-------- Available data

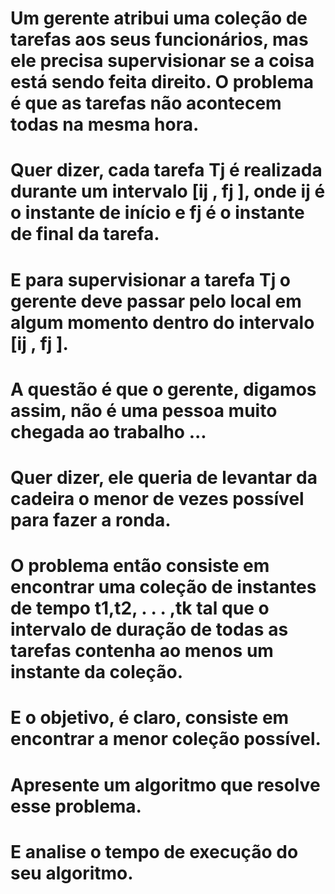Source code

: # Um gerente atribui uma coleção de tarefas aos seus funcionários, mas ele precisa supervisionar se a coisa está sendo feita direito. O problema é que as tarefas não acontecem todas na mesma hora.
# Quer dizer, cada tarefa Tj é realizada durante um intervalo [ij , fj ], onde ij é o instante de início e fj é o instante de final da tarefa.
# E para supervisionar a tarefa Tj o gerente deve passar pelo local em algum momento dentro do intervalo [ij , fj ].
# A questão é que o gerente, digamos assim, não é uma pessoa muito chegada ao trabalho ...
# Quer dizer, ele queria de levantar da cadeira o menor de vezes possível para fazer a ronda.
# O problema então consiste em encontrar uma coleção de instantes de tempo t1,t2, . . . ,tk tal que o intervalo de duração de todas as tarefas contenha ao menos um instante da coleção.
# E o objetivo, é claro, consiste em encontrar a menor coleção possível.
# Apresente um algoritmo que resolve esse problema.
# E analise o tempo de execução do seu algoritmo.
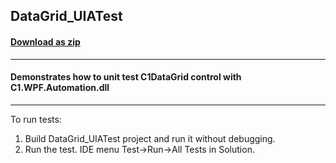 ## DataGrid_UIATest
#### [Download as zip](https://grapecity.github.io/DownGit/#/home?url=https://github.com/GrapeCity/ComponentOne-WPF-Samples/tree/master/NET_462/Automation/CS/DataGrid_UIATest)
____
#### Demonstrates how to unit test C1DataGrid control with C1.WPF.Automation.dll
____
To run tests:

1. Build DataGrid_UIATest project and run it without debugging.
2. Run the test. IDE menu Test->Run->All Tests in Solution.
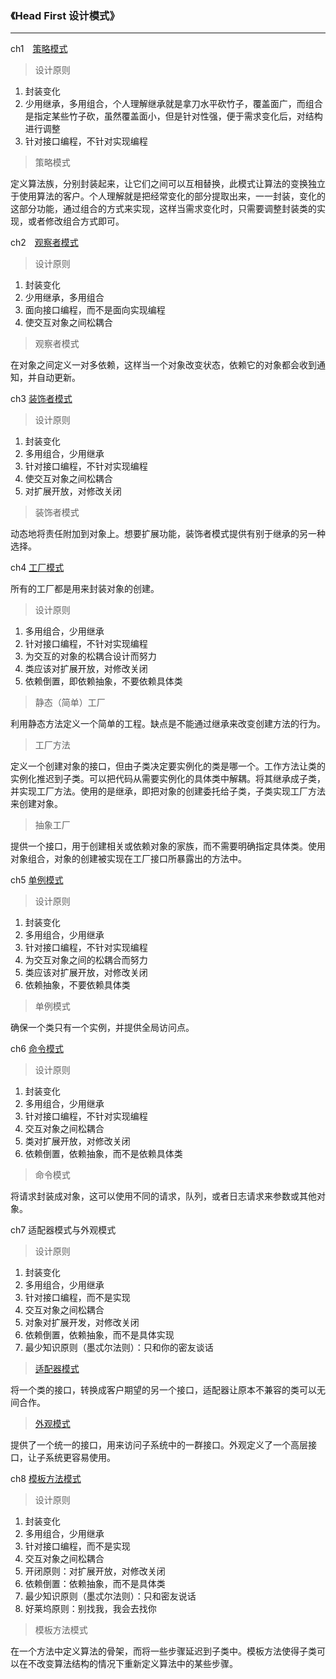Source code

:### 《Head First 设计模式》
---
ch1　[策略模式](./ch01strategy/duck)

> 设计原则
1. 封装变化
2. 少用继承，多用组合，个人理解继承就是拿刀水平砍竹子，覆盖面广，而组合是指定某些竹子砍，虽然覆盖面小，但是针对性强，便于需求变化后，对结构进行调整
3. 针对接口编程，不针对实现编程

> 策略模式

定义算法族，分别封装起来，让它们之间可以互相替换，此模式让算法的变换独立于使用算法的客户。个人理解就是把经常变化的部分提取出来，一一封装，变化的这部分功能，通过组合的方式来实现，这样当需求变化时，只需要调整封装类的实现，或者修改组合方式即可。


ch2　[观察者模式](./ch02Observer/subject)
> 设计原则

1. 封装变化
2. 少用继承，多用组合
3. 面向接口编程，而不是面向实现编程
4. 使交互对象之间松耦合

> 观察者模式

在对象之间定义一对多依赖，这样当一个对象改变状态，依赖它的对象都会收到通知，并自动更新。

ch3 [装饰者模式](./designpattern/ch03decorator)
> 设计原则

1. 封装变化
2. 多用组合，少用继承
3. 针对接口编程，不针对实现编程
4. 使交互对象之间松耦合
5. 对扩展开放，对修改关闭

> 装饰者模式

动态地将责任附加到对象上。想要扩展功能，装饰者模式提供有别于继承的另一种选择。

ch4 [工厂模式](./designpattern/ch04factory)

所有的工厂都是用来封装对象的创建。

> 设计原则

1. 多用组合，少用继承
2. 针对接口编程，不针对实现编程
3. 为交互的对象的松耦合设计而努力
4. 类应该对扩展开放，对修改关闭
5. 依赖倒置，即依赖抽象，不要依赖具体类

> 静态（简单）工厂

利用静态方法定义一个简单的工程。缺点是不能通过继承来改变创建方法的行为。

> 工厂方法

定义一个创建对象的接口，但由子类决定要实例化的类是哪一个。工作方法让类的实例化推迟到子类。可以把代码从需要实例化的具体类中解耦。将其继承成子类，并实现工厂方法。使用的是继承，即把对象的创建委托给子类，子类实现工厂方法来创建对象。

> 抽象工厂

提供一个接口，用于创建相关或依赖对象的家族，而不需要明确指定具体类。使用对象组合，对象的创建被实现在工厂接口所暴露出的方法中。

ch5 [单例模式](./designpattern/ch05singleton)

> 设计原则

1. 封装变化
2. 多用组合，少用继承
3. 针对接口编程，不针对实现编程
4. 为交互对象之间的松耦合而努力
5. 类应该对扩展开放，对修改关闭
6. 依赖抽象，不要依赖具体类

> 单例模式

确保一个类只有一个实例，并提供全局访问点。


ch6 [命令模式](./designpattern/ch06command)

> 设计原则
1. 封装变化
2. 多用组合，少用继承
3. 针对接口编程，不针对实现编程
4. 交互对象之间松耦合
5. 类对扩展开放，对修改关闭
6. 依赖倒置，依赖抽象，而不是依赖具体类

> 命令模式

将请求封装成对象，这可以使用不同的请求，队列，或者日志请求来参数或其他对象。


ch7 适配器模式与外观模式

> 设计原则
1. 封装变化
2. 多用组合，少用继承
3. 针对接口编程，而不是实现
4. 交互对象之间松耦合
5. 对象对扩展开发，对修改关闭
6. 依赖倒置，依赖抽象，而不是具体实现
7. 最少知识原则（墨忒尔法则）：只和你的密友谈话

> [适配器模式](./designpattern/ch07adapter)

将一个类的接口，转换成客户期望的另一个接口，适配器让原本不兼容的类可以无间合作。

> [外观模式](./designpattern/ch07facade)

提供了一个统一的接口，用来访问子系统中的一群接口。外观定义了一个高层接口，让子系统更容易使用。

ch8 [模板方法模式](./designpattern/ch08template)

> 设计原则
1. 封装变化
2. 多用组合，少用继承
3. 针对接口编程，而不是实现
4. 交互对象之间松耦合
5. 开闭原则：对扩展开放，对修改关闭
6. 依赖倒置：依赖抽象，而不是具体类
7. 最少知识原则（墨忒尔法则）：只和密友说话
8. 好莱坞原则：别找我，我会去找你

> 模板方法模式

在一个方法中定义算法的骨架，而将一些步骤延迟到子类中。模板方法使得子类可以在不改变算法结构的情况下重新定义算法中的某些步骤。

----------------

**Your instructions**
Copy all lines of the records in which the string "menor" can be found.

**Response to this exercise**
# Quer dizer, ele queria de levantar da cadeira o menor de vezes possível para fazer a ronda.
# E o objetivo, é claro, consiste em encontrar a menor coleção possível.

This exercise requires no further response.